Task description:
Write out only the lines running from the one that contains "different importance levels." to the end of the material, both ends included.

....................

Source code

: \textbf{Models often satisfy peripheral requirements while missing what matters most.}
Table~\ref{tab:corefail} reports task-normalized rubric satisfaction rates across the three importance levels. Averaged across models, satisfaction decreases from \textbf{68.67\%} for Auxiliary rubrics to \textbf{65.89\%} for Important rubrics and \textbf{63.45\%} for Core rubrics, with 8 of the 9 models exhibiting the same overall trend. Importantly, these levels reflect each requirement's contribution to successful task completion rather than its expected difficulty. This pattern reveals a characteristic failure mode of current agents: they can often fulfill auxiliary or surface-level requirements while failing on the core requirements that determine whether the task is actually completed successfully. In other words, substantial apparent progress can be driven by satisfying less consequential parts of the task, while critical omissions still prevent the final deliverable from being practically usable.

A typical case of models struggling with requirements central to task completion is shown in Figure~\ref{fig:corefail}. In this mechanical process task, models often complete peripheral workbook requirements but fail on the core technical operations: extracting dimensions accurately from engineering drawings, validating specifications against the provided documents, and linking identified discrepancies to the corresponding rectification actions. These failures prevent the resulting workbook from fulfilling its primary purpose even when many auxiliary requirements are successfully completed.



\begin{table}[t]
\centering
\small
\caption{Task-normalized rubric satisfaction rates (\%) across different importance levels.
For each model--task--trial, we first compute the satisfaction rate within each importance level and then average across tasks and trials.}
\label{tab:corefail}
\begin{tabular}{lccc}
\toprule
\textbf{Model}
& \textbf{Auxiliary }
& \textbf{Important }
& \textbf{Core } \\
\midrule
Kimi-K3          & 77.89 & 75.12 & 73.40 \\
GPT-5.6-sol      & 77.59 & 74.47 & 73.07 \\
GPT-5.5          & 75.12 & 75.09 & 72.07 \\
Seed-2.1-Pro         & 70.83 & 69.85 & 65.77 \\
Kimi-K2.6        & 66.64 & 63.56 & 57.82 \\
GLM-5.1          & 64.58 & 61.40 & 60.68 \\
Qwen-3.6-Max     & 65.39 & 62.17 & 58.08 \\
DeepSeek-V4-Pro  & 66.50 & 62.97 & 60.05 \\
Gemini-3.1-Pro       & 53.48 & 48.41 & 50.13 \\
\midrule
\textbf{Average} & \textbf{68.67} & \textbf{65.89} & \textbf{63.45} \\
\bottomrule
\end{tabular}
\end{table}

....................

Your response:
\caption{Task-normalized rubric satisfaction rates (\%) across different importance levels.
For each model--task--trial, we first compute the satisfaction rate within each importance level and then average across tasks and trials.}
\label{tab:corefail}
\begin{tabular}{lccc}
\toprule
\textbf{Model}
& \textbf{Auxiliary }
& \textbf{Important }
& \textbf{Core } \\
\midrule
Kimi-K3          & 77.89 & 75.12 & 73.40 \\
GPT-5.6-sol      & 77.59 & 74.47 & 73.07 \\
GPT-5.5          & 75.12 & 75.09 & 72.07 \\
Seed-2.1-Pro         & 70.83 & 69.85 & 65.77 \\
Kimi-K2.6        & 66.64 & 63.56 & 57.82 \\
GLM-5.1          & 64.58 & 61.40 & 60.68 \\
Qwen-3.6-Max     & 65.39 & 62.17 & 58.08 \\
DeepSeek-V4-Pro  & 66.50 & 62.97 & 60.05 \\
Gemini-3.1-Pro       & 53.48 & 48.41 & 50.13 \\
\midrule
\textbf{Average} & \textbf{68.67} & \textbf{65.89} & \textbf{63.45} \\
\bottomrule
\end{tabular}
\end{table}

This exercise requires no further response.